TASK STATEMENT:
Only the lines from the beginning of the data below through the line containing "- [CourseInfo]" belong in the response, each copied exactly.

STORED DATA:
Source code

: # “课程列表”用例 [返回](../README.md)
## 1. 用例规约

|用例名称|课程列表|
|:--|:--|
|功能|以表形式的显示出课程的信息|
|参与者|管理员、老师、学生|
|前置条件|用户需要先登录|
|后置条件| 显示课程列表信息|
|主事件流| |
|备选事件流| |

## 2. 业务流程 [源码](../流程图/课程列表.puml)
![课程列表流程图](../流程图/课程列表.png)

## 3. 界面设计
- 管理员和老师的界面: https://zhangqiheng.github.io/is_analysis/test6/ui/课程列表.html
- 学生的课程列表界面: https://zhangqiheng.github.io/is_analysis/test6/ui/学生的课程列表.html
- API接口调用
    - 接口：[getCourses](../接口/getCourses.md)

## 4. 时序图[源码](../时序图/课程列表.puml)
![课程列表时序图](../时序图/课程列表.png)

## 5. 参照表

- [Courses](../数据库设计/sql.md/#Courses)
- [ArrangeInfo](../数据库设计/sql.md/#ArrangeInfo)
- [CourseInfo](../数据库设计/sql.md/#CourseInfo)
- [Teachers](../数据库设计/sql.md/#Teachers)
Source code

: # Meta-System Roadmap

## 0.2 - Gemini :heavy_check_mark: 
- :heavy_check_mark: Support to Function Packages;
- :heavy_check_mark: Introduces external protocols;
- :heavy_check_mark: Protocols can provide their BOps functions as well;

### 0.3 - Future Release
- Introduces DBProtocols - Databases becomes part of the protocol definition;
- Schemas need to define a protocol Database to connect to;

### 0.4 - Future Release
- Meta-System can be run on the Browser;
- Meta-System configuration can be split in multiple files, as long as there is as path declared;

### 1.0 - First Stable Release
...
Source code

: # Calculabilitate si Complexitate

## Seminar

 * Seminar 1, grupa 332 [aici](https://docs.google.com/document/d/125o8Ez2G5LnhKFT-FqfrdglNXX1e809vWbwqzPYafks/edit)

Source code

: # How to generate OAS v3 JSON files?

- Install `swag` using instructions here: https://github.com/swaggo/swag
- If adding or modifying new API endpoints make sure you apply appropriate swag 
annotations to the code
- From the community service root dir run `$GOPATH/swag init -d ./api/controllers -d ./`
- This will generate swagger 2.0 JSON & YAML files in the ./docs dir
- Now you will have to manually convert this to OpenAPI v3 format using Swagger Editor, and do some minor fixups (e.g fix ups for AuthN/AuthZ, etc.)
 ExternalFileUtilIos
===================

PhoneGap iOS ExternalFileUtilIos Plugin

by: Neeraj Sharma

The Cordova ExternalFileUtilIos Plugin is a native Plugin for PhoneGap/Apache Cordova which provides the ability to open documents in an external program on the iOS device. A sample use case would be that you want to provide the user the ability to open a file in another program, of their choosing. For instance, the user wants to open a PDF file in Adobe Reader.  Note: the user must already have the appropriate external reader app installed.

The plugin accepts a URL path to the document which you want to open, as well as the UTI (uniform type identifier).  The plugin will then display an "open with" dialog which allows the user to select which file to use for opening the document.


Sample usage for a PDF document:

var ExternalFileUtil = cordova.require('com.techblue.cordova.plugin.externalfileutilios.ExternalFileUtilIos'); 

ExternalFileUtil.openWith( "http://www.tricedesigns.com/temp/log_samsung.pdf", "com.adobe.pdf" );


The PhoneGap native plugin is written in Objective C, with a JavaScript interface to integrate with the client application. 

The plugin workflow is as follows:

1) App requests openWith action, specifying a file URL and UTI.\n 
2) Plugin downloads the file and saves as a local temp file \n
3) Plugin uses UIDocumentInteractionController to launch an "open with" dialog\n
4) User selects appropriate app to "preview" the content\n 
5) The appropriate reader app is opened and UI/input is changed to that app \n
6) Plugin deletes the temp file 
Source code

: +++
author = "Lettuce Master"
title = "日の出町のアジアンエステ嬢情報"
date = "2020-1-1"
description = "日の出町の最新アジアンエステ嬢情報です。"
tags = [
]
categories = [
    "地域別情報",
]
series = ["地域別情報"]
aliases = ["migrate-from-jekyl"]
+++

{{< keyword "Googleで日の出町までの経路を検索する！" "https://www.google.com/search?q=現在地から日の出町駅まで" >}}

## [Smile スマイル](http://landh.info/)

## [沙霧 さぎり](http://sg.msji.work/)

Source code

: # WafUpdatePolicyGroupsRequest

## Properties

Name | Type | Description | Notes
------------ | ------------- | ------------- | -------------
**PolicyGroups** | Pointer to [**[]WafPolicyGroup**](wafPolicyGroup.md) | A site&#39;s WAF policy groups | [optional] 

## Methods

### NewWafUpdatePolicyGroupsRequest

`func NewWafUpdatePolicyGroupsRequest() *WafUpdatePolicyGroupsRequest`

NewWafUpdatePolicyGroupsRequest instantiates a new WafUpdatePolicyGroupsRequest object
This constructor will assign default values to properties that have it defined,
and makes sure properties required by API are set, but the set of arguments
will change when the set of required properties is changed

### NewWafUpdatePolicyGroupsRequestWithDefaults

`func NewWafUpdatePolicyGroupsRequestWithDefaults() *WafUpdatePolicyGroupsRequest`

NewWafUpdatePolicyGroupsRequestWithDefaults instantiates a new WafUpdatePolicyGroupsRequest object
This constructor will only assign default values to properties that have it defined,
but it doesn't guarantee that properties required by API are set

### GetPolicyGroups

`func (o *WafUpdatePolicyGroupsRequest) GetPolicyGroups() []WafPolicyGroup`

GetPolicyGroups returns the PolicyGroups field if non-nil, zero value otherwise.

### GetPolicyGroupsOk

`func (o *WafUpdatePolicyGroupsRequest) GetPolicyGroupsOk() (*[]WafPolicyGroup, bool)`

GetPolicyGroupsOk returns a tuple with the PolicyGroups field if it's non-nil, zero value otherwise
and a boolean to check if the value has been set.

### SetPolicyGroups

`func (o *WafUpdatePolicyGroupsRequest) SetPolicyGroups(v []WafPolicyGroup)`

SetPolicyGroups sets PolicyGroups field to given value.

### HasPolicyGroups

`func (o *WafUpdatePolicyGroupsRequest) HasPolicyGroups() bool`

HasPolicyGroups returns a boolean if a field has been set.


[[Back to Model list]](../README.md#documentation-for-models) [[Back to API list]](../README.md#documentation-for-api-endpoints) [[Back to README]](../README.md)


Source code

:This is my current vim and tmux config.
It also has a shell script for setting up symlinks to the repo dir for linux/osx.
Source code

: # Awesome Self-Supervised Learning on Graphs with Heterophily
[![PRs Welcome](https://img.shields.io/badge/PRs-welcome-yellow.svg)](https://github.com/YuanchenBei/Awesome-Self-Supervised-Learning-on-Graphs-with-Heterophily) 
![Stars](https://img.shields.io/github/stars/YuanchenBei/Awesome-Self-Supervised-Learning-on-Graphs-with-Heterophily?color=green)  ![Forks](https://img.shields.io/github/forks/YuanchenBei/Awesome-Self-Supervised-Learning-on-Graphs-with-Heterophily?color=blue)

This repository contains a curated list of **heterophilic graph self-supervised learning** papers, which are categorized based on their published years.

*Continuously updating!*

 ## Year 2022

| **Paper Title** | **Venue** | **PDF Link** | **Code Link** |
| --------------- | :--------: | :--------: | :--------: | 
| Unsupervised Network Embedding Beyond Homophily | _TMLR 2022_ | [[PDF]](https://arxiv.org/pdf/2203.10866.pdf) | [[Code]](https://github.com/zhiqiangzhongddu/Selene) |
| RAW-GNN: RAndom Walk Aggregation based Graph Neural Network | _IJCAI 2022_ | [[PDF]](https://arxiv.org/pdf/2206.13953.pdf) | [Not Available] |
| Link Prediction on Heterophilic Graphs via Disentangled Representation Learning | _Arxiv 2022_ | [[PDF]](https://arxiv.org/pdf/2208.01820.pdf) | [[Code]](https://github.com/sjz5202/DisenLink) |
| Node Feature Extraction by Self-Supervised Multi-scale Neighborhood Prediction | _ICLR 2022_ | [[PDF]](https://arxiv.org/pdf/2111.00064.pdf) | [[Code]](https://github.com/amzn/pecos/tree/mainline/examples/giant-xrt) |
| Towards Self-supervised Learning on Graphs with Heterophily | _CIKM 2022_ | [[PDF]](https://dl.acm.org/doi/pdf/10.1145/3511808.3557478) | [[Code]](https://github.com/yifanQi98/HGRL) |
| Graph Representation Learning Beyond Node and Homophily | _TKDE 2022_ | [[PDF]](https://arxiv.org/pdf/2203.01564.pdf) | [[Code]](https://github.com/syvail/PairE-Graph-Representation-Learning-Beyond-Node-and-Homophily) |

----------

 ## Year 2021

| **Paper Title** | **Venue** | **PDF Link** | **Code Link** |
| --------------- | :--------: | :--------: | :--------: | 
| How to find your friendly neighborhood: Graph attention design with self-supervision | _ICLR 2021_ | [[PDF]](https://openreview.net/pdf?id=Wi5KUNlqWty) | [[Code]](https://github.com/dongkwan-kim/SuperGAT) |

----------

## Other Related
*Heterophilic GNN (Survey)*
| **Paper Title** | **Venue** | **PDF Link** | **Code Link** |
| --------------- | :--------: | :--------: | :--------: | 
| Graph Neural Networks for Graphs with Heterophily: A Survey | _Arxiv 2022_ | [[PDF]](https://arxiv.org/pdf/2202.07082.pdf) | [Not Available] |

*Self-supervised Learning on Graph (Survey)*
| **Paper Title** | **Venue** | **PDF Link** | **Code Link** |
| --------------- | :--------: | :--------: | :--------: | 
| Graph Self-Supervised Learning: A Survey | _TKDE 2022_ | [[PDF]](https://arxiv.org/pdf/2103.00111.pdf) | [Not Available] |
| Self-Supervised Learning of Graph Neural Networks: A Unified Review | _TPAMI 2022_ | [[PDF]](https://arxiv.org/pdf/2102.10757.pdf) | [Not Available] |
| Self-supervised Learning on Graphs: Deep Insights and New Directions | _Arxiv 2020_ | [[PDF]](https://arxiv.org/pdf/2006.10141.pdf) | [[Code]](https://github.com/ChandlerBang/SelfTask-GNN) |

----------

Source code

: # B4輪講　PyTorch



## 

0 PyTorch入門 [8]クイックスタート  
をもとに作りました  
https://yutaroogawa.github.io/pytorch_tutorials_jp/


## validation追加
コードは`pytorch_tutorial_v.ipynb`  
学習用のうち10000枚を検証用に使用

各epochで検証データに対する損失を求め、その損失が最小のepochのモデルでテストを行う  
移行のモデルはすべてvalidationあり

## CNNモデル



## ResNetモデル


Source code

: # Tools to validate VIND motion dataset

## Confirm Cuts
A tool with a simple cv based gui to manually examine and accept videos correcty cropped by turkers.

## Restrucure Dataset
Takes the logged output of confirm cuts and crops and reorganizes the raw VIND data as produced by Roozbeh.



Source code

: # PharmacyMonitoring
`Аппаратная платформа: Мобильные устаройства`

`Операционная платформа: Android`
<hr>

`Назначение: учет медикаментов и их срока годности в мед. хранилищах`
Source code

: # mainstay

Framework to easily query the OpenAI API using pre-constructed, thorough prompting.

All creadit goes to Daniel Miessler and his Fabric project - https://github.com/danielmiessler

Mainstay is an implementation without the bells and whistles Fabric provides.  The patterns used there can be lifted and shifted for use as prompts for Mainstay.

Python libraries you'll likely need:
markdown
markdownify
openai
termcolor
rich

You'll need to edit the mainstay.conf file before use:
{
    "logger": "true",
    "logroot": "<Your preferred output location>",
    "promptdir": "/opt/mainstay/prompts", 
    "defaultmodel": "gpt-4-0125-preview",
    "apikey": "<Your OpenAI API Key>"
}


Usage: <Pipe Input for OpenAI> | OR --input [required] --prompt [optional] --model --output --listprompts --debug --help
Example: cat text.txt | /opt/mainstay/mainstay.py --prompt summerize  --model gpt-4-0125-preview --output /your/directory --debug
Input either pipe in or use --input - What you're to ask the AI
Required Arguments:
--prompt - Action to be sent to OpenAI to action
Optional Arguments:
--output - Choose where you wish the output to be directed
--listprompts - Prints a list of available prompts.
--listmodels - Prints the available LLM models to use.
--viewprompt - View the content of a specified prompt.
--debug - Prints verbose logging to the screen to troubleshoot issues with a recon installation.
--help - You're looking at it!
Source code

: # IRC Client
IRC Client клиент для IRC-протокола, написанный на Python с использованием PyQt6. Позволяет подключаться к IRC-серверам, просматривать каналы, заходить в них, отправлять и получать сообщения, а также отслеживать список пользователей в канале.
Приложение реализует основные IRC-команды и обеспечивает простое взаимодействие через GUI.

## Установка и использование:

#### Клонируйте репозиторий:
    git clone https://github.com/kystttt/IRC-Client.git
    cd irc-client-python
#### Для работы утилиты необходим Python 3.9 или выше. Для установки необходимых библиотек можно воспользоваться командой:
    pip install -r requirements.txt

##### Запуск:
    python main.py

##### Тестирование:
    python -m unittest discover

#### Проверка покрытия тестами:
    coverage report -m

ANSWER TO THIS PROBLEM:
Source code

: # “课程列表”用例 [返回](../README.md)
## 1. 用例规约

|用例名称|课程列表|
|:--|:--|
|功能|以表形式的显示出课程的信息|
|参与者|管理员、老师、学生|
|前置条件|用户需要先登录|
|后置条件| 显示课程列表信息|
|主事件流| |
|备选事件流| |

## 2. 业务流程 [源码](../流程图/课程列表.puml)
![课程列表流程图](../流程图/课程列表.png)

## 3. 界面设计
- 管理员和老师的界面: https://zhangqiheng.github.io/is_analysis/test6/ui/课程列表.html
- 学生的课程列表界面: https://zhangqiheng.github.io/is_analysis/test6/ui/学生的课程列表.html
- API接口调用
    - 接口：[getCourses](../接口/getCourses.md)

## 4. 时序图[源码](../时序图/课程列表.puml)
![课程列表时序图](../时序图/课程列表.png)

## 5. 参照表

- [Courses](../数据库设计/sql.md/#Courses)
- [ArrangeInfo](../数据库设计/sql.md/#ArrangeInfo)
- [CourseInfo](../数据库设计/sql.md/#CourseInfo)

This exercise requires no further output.